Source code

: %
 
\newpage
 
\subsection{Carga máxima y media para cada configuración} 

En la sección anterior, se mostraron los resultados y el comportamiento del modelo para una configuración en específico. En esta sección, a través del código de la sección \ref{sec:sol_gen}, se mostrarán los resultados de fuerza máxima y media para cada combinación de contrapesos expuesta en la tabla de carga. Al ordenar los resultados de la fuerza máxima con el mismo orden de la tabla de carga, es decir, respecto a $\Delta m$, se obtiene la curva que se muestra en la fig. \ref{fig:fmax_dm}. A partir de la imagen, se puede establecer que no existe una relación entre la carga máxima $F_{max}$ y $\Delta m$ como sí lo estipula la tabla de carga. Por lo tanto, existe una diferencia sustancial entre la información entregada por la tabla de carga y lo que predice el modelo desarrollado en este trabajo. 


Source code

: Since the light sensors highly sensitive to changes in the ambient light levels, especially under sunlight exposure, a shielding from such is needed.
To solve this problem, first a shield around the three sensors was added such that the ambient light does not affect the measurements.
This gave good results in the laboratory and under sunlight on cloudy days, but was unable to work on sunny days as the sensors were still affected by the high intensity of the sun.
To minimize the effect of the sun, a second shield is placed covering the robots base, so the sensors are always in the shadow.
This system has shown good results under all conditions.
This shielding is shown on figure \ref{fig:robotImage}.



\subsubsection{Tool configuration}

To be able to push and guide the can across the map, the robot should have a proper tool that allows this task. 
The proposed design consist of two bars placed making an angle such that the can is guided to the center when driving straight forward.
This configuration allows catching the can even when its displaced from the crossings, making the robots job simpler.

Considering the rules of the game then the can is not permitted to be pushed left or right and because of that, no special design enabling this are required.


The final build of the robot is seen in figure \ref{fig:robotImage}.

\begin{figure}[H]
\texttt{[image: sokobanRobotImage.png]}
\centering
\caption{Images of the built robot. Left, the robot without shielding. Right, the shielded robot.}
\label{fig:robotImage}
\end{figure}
__________________________________________________
REQUIREMENT — Using the data above, print exactly the lines from the line that contains "This gave good" through the line that contains "To minimize the", with both included.

EXERCISE ANSWER —
This gave good results in the laboratory and under sunlight on cloudy days, but was unable to work on sunny days as the sensors were still affected by the high intensity of the sun.
To minimize the effect of the sun, a second shield is placed covering the robots base, so the sensors are always in the shadow.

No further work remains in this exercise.